■ TASK GOAL:
All lines from the one containing "The key distinction" to the end of the material are to be given again exactly; leave out every line before it.
•••
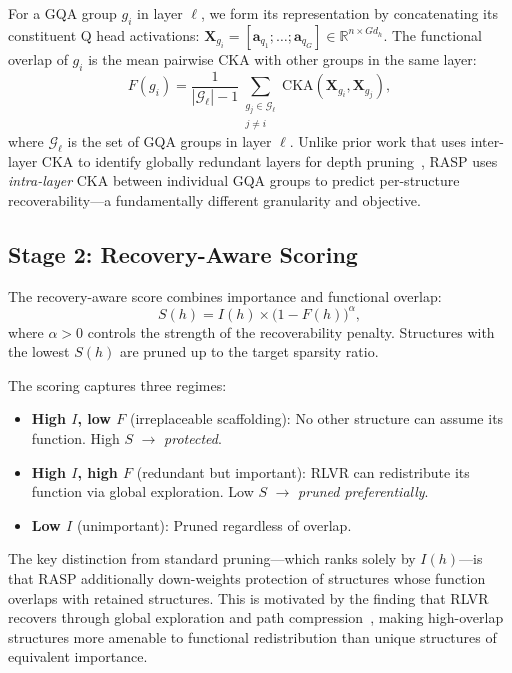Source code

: For a GQA group $g_i$ in layer $\ell$, we form its representation by concatenating its constituent Q head activations: $\mathbf{X}_{g_i} = [\mathbf{a}_{q_1}; \ldots; \mathbf{a}_{q_G}] \in \mathbb{R}^{n \times Gd_h}$.
The functional overlap of $g_i$ is the mean pairwise CKA with other groups in the same layer:
\begin{equation}
    F(g_i) = \frac{1}{|\mathcal{G}_\ell| - 1} \sum_{\substack{g_j \in \mathcal{G}_\ell \\ j \neq i}} \text{CKA}(\mathbf{X}_{g_i}, \mathbf{X}_{g_j}),
    \label{eq:overlap}
\end{equation}
where $\mathcal{G}_\ell$ is the set of GQA groups in layer $\ell$.
Unlike prior work that uses inter-layer CKA to identify globally redundant layers for depth pruning~\citep{mpruner2024,lachance2024cka}, RASP uses \emph{intra-layer} CKA between individual GQA groups to predict per-structure recoverability---a fundamentally different granularity and objective.

\subsection{Stage 2: Recovery-Aware Scoring}
\label{sec:stage2}

The recovery-aware score combines importance and functional overlap:
\begin{equation}
    S(h) = I(h) \times \big(1 - F(h)\big)^\alpha,
    \label{eq:score}
\end{equation}
where $\alpha > 0$ controls the strength of the recoverability penalty.
Structures with the lowest $S(h)$ are pruned up to the target sparsity ratio.

The scoring captures three regimes:
\begin{itemize}[nosep,leftmargin=*]
    \item \textbf{High $I$, low $F$} (irreplaceable scaffolding): No other structure can assume its function. High $S$ $\rightarrow$ \emph{protected}.
    \item \textbf{High $I$, high $F$} (redundant but important): RLVR can redistribute its function via global exploration. Low $S$ $\rightarrow$ \emph{pruned preferentially}.
    \item \textbf{Low $I$} (unimportant): Pruned regardless of overlap.
\end{itemize}

The key distinction from standard pruning---which ranks solely by $I(h)$---is that RASP additionally down-weights protection of structures whose function overlaps with retained structures.
This is motivated by the finding that RLVR recovers through global exploration and path compression~\citep{rlsqueezes2026}, making high-overlap structures more amenable to functional redistribution than unique structures of equivalent importance.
•••
■ RESPONSE:
The key distinction from standard pruning---which ranks solely by $I(h)$---is that RASP additionally down-weights protection of structures whose function overlaps with retained structures.
This is motivated by the finding that RLVR recovers through global exploration and path compression~\citep{rlsqueezes2026}, making high-overlap structures more amenable to functional redistribution than unique structures of equivalent importance.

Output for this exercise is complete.